# Action item
Set down the listing below again, exactly as written.

= Beginning of Section =

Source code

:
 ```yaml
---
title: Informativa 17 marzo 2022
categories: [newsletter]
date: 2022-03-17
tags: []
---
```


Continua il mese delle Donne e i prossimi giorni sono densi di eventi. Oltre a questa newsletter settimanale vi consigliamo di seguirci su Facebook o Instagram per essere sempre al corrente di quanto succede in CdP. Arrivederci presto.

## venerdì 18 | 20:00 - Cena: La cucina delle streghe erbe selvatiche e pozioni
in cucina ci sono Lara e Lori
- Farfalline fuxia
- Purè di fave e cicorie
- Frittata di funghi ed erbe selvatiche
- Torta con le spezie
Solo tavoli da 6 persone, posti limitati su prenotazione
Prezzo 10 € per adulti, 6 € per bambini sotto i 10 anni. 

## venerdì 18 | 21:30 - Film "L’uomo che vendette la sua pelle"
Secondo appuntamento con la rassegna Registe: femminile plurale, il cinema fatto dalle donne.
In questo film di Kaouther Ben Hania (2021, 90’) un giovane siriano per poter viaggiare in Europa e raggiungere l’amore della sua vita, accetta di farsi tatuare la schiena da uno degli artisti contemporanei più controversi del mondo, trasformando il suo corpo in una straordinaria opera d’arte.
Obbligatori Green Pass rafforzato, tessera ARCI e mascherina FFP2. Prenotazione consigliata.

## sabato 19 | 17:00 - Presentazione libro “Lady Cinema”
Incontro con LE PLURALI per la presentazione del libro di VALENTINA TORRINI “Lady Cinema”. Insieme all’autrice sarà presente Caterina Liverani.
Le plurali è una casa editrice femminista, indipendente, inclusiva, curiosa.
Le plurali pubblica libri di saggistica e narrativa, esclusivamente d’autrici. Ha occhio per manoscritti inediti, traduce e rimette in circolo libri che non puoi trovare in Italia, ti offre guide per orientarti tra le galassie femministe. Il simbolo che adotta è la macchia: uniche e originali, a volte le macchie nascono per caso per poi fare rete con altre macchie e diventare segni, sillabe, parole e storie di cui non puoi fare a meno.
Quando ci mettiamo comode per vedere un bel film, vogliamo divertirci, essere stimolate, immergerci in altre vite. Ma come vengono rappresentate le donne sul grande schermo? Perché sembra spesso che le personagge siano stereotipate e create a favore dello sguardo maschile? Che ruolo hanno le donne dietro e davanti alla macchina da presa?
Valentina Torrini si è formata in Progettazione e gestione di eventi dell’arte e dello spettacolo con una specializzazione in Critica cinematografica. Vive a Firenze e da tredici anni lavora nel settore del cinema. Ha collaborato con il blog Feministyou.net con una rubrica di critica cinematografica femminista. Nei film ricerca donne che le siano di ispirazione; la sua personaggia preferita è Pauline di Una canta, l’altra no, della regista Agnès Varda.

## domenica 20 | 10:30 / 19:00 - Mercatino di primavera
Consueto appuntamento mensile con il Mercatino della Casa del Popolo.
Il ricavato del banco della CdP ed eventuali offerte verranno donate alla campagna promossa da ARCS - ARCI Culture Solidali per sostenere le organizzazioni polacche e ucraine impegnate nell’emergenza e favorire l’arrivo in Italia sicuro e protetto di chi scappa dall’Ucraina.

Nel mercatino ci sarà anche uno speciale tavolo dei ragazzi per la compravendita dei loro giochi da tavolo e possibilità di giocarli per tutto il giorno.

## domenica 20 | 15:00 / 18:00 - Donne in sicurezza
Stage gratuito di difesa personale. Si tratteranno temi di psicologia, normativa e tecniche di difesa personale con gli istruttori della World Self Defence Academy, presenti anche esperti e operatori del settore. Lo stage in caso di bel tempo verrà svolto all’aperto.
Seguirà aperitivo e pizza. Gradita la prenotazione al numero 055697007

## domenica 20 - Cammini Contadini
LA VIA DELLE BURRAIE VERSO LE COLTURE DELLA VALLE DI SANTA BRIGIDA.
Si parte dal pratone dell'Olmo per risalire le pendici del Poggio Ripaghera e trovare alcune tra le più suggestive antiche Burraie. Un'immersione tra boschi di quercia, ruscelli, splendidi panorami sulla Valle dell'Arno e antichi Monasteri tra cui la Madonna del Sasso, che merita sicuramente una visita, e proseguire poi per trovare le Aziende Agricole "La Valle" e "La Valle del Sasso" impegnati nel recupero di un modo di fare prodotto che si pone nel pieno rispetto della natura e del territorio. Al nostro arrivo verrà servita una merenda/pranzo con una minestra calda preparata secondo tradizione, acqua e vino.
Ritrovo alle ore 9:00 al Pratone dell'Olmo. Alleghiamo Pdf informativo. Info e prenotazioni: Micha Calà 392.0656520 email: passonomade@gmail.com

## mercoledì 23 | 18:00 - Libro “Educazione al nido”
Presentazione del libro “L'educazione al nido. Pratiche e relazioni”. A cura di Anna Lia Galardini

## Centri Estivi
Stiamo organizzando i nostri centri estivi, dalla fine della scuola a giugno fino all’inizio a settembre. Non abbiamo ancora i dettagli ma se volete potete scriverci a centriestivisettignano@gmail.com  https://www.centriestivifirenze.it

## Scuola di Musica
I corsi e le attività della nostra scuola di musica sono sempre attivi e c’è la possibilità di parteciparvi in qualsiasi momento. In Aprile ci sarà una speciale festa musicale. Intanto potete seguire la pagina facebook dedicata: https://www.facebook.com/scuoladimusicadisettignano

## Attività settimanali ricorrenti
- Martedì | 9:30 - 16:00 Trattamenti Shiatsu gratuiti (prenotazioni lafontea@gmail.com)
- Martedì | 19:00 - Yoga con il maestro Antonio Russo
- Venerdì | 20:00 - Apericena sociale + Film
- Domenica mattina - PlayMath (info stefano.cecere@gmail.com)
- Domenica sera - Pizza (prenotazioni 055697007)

= End of Section =

# Response
Source code

:
 ```yaml
---
title: Informativa 17 marzo 2022
categories: [newsletter]
date: 2022-03-17
tags: []
---
```


Continua il mese delle Donne e i prossimi giorni sono densi di eventi. Oltre a questa newsletter settimanale vi consigliamo di seguirci su Facebook o Instagram per essere sempre al corrente di quanto succede in CdP. Arrivederci presto.

## venerdì 18 | 20:00 - Cena: La cucina delle streghe erbe selvatiche e pozioni
in cucina ci sono Lara e Lori
- Farfalline fuxia
- Purè di fave e cicorie
- Frittata di funghi ed erbe selvatiche
- Torta con le spezie
Solo tavoli da 6 persone, posti limitati su prenotazione
Prezzo 10 € per adulti, 6 € per bambini sotto i 10 anni. 

## venerdì 18 | 21:30 - Film "L’uomo che vendette la sua pelle"
Secondo appuntamento con la rassegna Registe: femminile plurale, il cinema fatto dalle donne.
In questo film di Kaouther Ben Hania (2021, 90’) un giovane siriano per poter viaggiare in Europa e raggiungere l’amore della sua vita, accetta di farsi tatuare la schiena da uno degli artisti contemporanei più controversi del mondo, trasformando il suo corpo in una straordinaria opera d’arte.
Obbligatori Green Pass rafforzato, tessera ARCI e mascherina FFP2. Prenotazione consigliata.

## sabato 19 | 17:00 - Presentazione libro “Lady Cinema”
Incontro con LE PLURALI per la presentazione del libro di VALENTINA TORRINI “Lady Cinema”. Insieme all’autrice sarà presente Caterina Liverani.
Le plurali è una casa editrice femminista, indipendente, inclusiva, curiosa.
Le plurali pubblica libri di saggistica e narrativa, esclusivamente d’autrici. Ha occhio per manoscritti inediti, traduce e rimette in circolo libri che non puoi trovare in Italia, ti offre guide per orientarti tra le galassie femministe. Il simbolo che adotta è la macchia: uniche e originali, a volte le macchie nascono per caso per poi fare rete con altre macchie e diventare segni, sillabe, parole e storie di cui non puoi fare a meno.
Quando ci mettiamo comode per vedere un bel film, vogliamo divertirci, essere stimolate, immergerci in altre vite. Ma come vengono rappresentate le donne sul grande schermo? Perché sembra spesso che le personagge siano stereotipate e create a favore dello sguardo maschile? Che ruolo hanno le donne dietro e davanti alla macchina da presa?
Valentina Torrini si è formata in Progettazione e gestione di eventi dell’arte e dello spettacolo con una specializzazione in Critica cinematografica. Vive a Firenze e da tredici anni lavora nel settore del cinema. Ha collaborato con il blog Feministyou.net con una rubrica di critica cinematografica femminista. Nei film ricerca donne che le siano di ispirazione; la sua personaggia preferita è Pauline di Una canta, l’altra no, della regista Agnès Varda.

## domenica 20 | 10:30 / 19:00 - Mercatino di primavera
Consueto appuntamento mensile con il Mercatino della Casa del Popolo.
Il ricavato del banco della CdP ed eventuali offerte verranno donate alla campagna promossa da ARCS - ARCI Culture Solidali per sostenere le organizzazioni polacche e ucraine impegnate nell’emergenza e favorire l’arrivo in Italia sicuro e protetto di chi scappa dall’Ucraina.

Nel mercatino ci sarà anche uno speciale tavolo dei ragazzi per la compravendita dei loro giochi da tavolo e possibilità di giocarli per tutto il giorno.

## domenica 20 | 15:00 / 18:00 - Donne in sicurezza
Stage gratuito di difesa personale. Si tratteranno temi di psicologia, normativa e tecniche di difesa personale con gli istruttori della World Self Defence Academy, presenti anche esperti e operatori del settore. Lo stage in caso di bel tempo verrà svolto all’aperto.
Seguirà aperitivo e pizza. Gradita la prenotazione al numero 055697007

## domenica 20 - Cammini Contadini
LA VIA DELLE BURRAIE VERSO LE COLTURE DELLA VALLE DI SANTA BRIGIDA.
Si parte dal pratone dell'Olmo per risalire le pendici del Poggio Ripaghera e trovare alcune tra le più suggestive antiche Burraie. Un'immersione tra boschi di quercia, ruscelli, splendidi panorami sulla Valle dell'Arno e antichi Monasteri tra cui la Madonna del Sasso, che merita sicuramente una visita, e proseguire poi per trovare le Aziende Agricole "La Valle" e "La Valle del Sasso" impegnati nel recupero di un modo di fare prodotto che si pone nel pieno rispetto della natura e del territorio. Al nostro arrivo verrà servita una merenda/pranzo con una minestra calda preparata secondo tradizione, acqua e vino.
Ritrovo alle ore 9:00 al Pratone dell'Olmo. Alleghiamo Pdf informativo. Info e prenotazioni: Micha Calà 392.0656520 email: passonomade@gmail.com

## mercoledì 23 | 18:00 - Libro “Educazione al nido”
Presentazione del libro “L'educazione al nido. Pratiche e relazioni”. A cura di Anna Lia Galardini

## Centri Estivi
Stiamo organizzando i nostri centri estivi, dalla fine della scuola a giugno fino all’inizio a settembre. Non abbiamo ancora i dettagli ma se volete potete scriverci a centriestivisettignano@gmail.com  https://www.centriestivifirenze.it

## Scuola di Musica
I corsi e le attività della nostra scuola di musica sono sempre attivi e c’è la possibilità di parteciparvi in qualsiasi momento. In Aprile ci sarà una speciale festa musicale. Intanto potete seguire la pagina facebook dedicata: https://www.facebook.com/scuoladimusicadisettignano

## Attività settimanali ricorrenti
- Martedì | 9:30 - 16:00 Trattamenti Shiatsu gratuiti (prenotazioni lafontea@gmail.com)
- Martedì | 19:00 - Yoga con il maestro Antonio Russo
- Venerdì | 20:00 - Apericena sociale + Film
- Domenica mattina - PlayMath (info stefano.cecere@gmail.com)
- Domenica sera - Pizza (prenotazioni 055697007)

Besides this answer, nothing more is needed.